Breastfeeding Complementary Foods Can Be Started with the Following Menu

Breastfeeding Complementary Foods Can Be Started with the Following Menu

According to the World Health Organization (WHO), the right time to give complementary foods is when the baby is 6 months old. The food given must also be in accordance with the portions and nutrients needed at that age.

WHO recommends that complementary foods given must contain proportional carbohydrates, proteins, fats, and vitamins and minerals. This is important for babies who are experiencing a period of growth. In addition, food processing and serving needs to be done hygienically to minimize the risk of contamination with bacteria and dirt.

Recommended Complementary Breastfeeding Menu

Maybe many parents are confused about what menu to give as complementary foods to breast milk. Some of the guidelines below may be used as a benchmark to overcome this confusion.

Simple food

Simple food here means food made from only one ingredient without added sugar or salt. It is recommended to wait 3-5 days before introducing the next new food. That way, if your little one experiences a reaction in the form of vomiting, diarrhea or allergies, parents can recognize it and no longer give this type of food to him.

baby cereal

Other complementary foods that can be given to babies are baby cereals. This cereal is the food of choice for many parents. How to make it simply by mixing a tablespoon of cereal with 60 ml (4 tablespoons) of breast milk or formula.

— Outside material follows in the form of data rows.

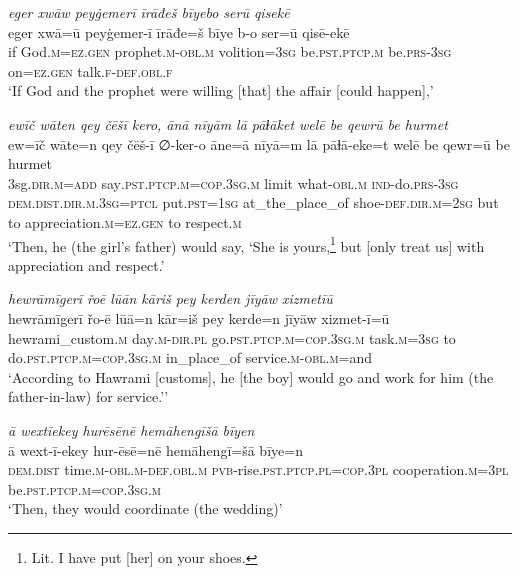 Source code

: \ea \label{RE.9}
\textit{eger xwāw peyġemerī īrāđeš bīyebo serū qisekē} \\ 
\gll eger xwā=ū peyġemer-ī īrāđe=š bīye b-o ser=ū qisē-ekē \\ 
 if God\textsc{.m}\textsc{\textsc{=ez.gen}} prophet\textsc{.m}\textsc{-obl}\textsc{.m} volition\textsc{=3sg} be\textsc{.pst}\textsc{.ptcp}\textsc{.m} be\textsc{.prs}\textsc{-3sg} on\textsc{\textsc{=ez.gen}} talk\textsc{.f}\textsc{-def}\textsc{.obl}\textsc{.f} \\ 
\glt `If God and the prophet were willing [that] the affair [could happen],'
\z 
 
\ea \label{RE.10}
\textit{ewīč wāten qey čēšī kero, ānā nīyām lā pāɫāket welē be qewrū be hurmet} \\ 
\gll ew=īč wāte=n qey čēš-ī ∅-ker-o āne=ā nīyā=m lā pāɫā-eke=t welē be qewr=ū be hurmet \\ 
 3sg\textsc{.dir}\textsc{.m}\textsc{=add} say\textsc{.pst}\textsc{.ptcp}\textsc{.m}\textsc{=cop}\textsc{.3sg}\textsc{.m} limit what\textsc{-obl}\textsc{.m} \textsc{ind-}do\textsc{.prs}\textsc{-3sg} \textsc{dem.dist}\textsc{.dir}\textsc{.m}\textsc{.3sg}=\textsc{ptcl} put\textsc{.pst}\textsc{=\textsc{1sg}} at\_the\_place\_of shoe\textsc{-def}\textsc{.dir}\textsc{.m}\textsc{=\textsc{2sg}} but to appreciation\textsc{.m}\textsc{\textsc{=ez.gen}} to respect\textsc{.m} \\ 
\glt `Then, he (the girl’s father) would say, ‘She is yours,\footnote{Lit. I have put [her] on your shoes.} but [only treat us] with appreciation and respect.'
\z 
 
\ea \label{RE.12}
\textit{hewrāmīgerī řoē lūān kāriš pey kerden jīyāw xizmetīū} \\ 
\gll hewrāmīgerī řo-ē lūā=n kār=iš pey kerde=n jīyāw xizmet-ī=ū \\ 
 hewrami\_custom\textsc{.m} day\textsc{.m}\textsc{-dir}\textsc{.pl} go\textsc{.pst}\textsc{.ptcp}\textsc{.m}\textsc{=cop}\textsc{.3sg}\textsc{.m} task\textsc{.m}\textsc{=3sg} to do\textsc{.pst}\textsc{.ptcp}\textsc{.m}\textsc{=cop}\textsc{.3sg}\textsc{.m} in\_place\_of service\textsc{.m}\textsc{-obl}\textsc{.m}=and \\ 
\glt `According to Hawrami [customs], he [the boy] would go and work for him (the father-in-law) for service.’'
\z 
 
\ea \label{RE.14}
\textit{ā wextīekey hurēsēnē hemāhengīšā bīyen} \\ 
\gll ā wext-ī-ekey hur-ēsē=nē hemāhengī=šā bīye=n \\ 
 \textsc{dem.dist} time\textsc{.m}\textsc{-obl}\textsc{.m}\textsc{-def}\textsc{.obl}\textsc{.m} \textsc{pvb-}rise\textsc{.pst}\textsc{.ptcp}\textsc{.pl}\textsc{=cop}\textsc{.3pl} cooperation\textsc{.m}\textsc{=3pl} be\textsc{.pst}\textsc{.ptcp}\textsc{.m}\textsc{=cop}\textsc{.3sg}\textsc{.m} \\ 
\glt `Then, they would coordinate (the wedding)'
\z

Porridge meat, vegetables, or fruit

When the baby is familiar with complementary foods, parents can start introducing porridge made from meat, vegetables or fruit. The introduction of this type of porridge should also be done gradually. So that the baby is not surprised, vary the provision of porridge made of meat, vegetables or fruit every five servings. We recommend that the porridge served does not contain salt or sugar.

Finely chopped food

The majority of babies aged 8-10 months can already eat complementary foods that are finely chopped in mini portions. Some foods that can be served this way are soft-textured fruits, vegetables, pasta, cheese, and cooked meats.

Foods that contain iron and zinc

Both of these nutrients are very important for the growth and development of your little one. So, don't forget to give your little one complementary foods that contain these two nutrients, such as meat, eggs, fish, and kidney beans.
The frequency of complementary feeding will increase as the baby approaches one year of age, where the baby may already be able to eat three times a day. In addition, parents can also provide snacks in the form of small pieces or mashed to the Little One.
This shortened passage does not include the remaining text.